It only took 117 years, a dead-parcel market, and a stock chart that looks like a ski jump for UPS (down - 23.63% over the last 12 months) to reach for the big red button labeled “BUYOUTS FOR DRIVERS.” Not managers, or redundant inventory bean counters, but the actual drivers. The ones America has spent the last decade mythologizing like they’re Santa Claus with a better union plan.
(Source: Giphy)
For more context, this is nothing short of pure panic. UPS has 330,000 unionized drivers, handlers, and clerks, and for the first time, they’re telling full-time drivers: “You want out? Here’s a check.” Never mind that every Teamster in the country is posting GroupMe screenshots of what these “generous packages” actually mean: less than sticking around for the full contract and milking that $170k comp package for all it’s worth. (If you’ve spent the last year making TikToks about “six-figure driver” life, sorry, your golden era is officially over.)
(Source: The Wall Street Journal)
And yet, the context is even more brutal: UPS caved to the Teamsters last summer, signed a record deal (Wall Street cried, memes rejoiced), and almost immediately discovered that parcel volumes are as flat as my Diet Coke I left on the grill last night. Q1 daily US package volume down 3.5%... with Amazon now dropping off fewer packages because they don’t want to be the ones funding $10k-a-month benefit plans. Which is why management, realizing they’ve locked themselves into lifetime achievement wages for a shrinking business, is doing the one thing left: firing the starting lineup by “inviting” them to leave.

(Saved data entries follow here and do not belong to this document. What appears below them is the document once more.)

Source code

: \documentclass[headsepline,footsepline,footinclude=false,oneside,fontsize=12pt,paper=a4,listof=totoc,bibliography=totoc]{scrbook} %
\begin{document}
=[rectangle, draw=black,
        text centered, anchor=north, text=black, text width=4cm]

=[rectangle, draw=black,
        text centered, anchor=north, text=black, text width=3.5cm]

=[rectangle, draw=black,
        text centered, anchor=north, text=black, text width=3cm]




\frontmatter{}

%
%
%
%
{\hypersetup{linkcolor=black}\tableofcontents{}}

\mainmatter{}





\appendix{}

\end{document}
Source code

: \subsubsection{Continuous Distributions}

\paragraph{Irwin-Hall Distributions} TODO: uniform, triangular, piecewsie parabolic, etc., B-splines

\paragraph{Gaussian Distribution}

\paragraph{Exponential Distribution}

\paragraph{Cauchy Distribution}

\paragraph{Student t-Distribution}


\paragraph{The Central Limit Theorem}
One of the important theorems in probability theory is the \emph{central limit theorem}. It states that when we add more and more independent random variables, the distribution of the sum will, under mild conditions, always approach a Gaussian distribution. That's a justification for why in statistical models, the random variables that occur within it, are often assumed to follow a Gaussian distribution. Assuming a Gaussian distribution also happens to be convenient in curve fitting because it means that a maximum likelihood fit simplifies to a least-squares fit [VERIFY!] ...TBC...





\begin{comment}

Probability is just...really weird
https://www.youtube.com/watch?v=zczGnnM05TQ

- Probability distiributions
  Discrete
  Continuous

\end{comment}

For UPS, they think this gambit could actually accomplish something other than pissing off everyone in brown polyester. Especially considering when you look at the cold math. Lopping off expensive, senior Teamsters could finally stem the bleeding in those quarterly reports. $170,000 per driver (salary plus perks that make Goldman Sachs analysts weep) was never going to fly in a world where parcel volume is dropping and Amazon would rather build its own driver army. So UPS, swapping expensive legacy drivers for a leaner, cheaper workforce might… and that’s a hard might, give them a fighting chance to compete on cost with the Amazon death star and whatever FedEx is morphing into this quarter.
(Source: Giphy)
Meanwhile, Teamsters President Sean O’Brien is getting his Jimmy Hoffa on, accusing UPS of “weaseling out of good union jobs by dangling insulting buyouts.” Translation: don’t expect any viral TikTok of a smiling driver cashing a fat check, but instead, expect a thousand grumpy guys in brown shorts telling reporters “it’s not worth it.” And it’s rich watching UPS roll out the “largest network reconfiguration ever.” Every time you hear “reconfiguration,” just picture a consultant with an Excel addiction telling 50-year-old drivers they should “pivot to adjacent verticals.” In April, UPS announced 20,000 job cuts. Now it’s “voluntary departures.”
Moral of the story here? This is what happens when you run out of growth stories and the only thing left to juice the numbers is to pay people to disappear. Buybacks didn’t save the stock. The pilot buyout last year was just the trailer. Now they’re coming for the guys who literally keep the wheels turning. Meaning, if you’re still overly bullish on UPS after this, you might want to punch yourself in the face and check if you’re concussed. Because when the company’s core business is shrinking, your best customer is ghosting you, and your only plan is “remove the expensive humans,” you’re not in a turnaround… you’re just circling the drain, but with fewer packages to deliver on the way down.
(Source: Giphy)
And that’s exactly what appears to be happening to UPS at the moment. Of course, only time will tell how this impacts the core business… but for now, keep your eyes on this story, especially as management comes out with more “strategic plans” for this move and place your bets accordingly. Until next time, friends…
At the time of publishing, Stocks.News holds positions in Amazon as mentioned in the article.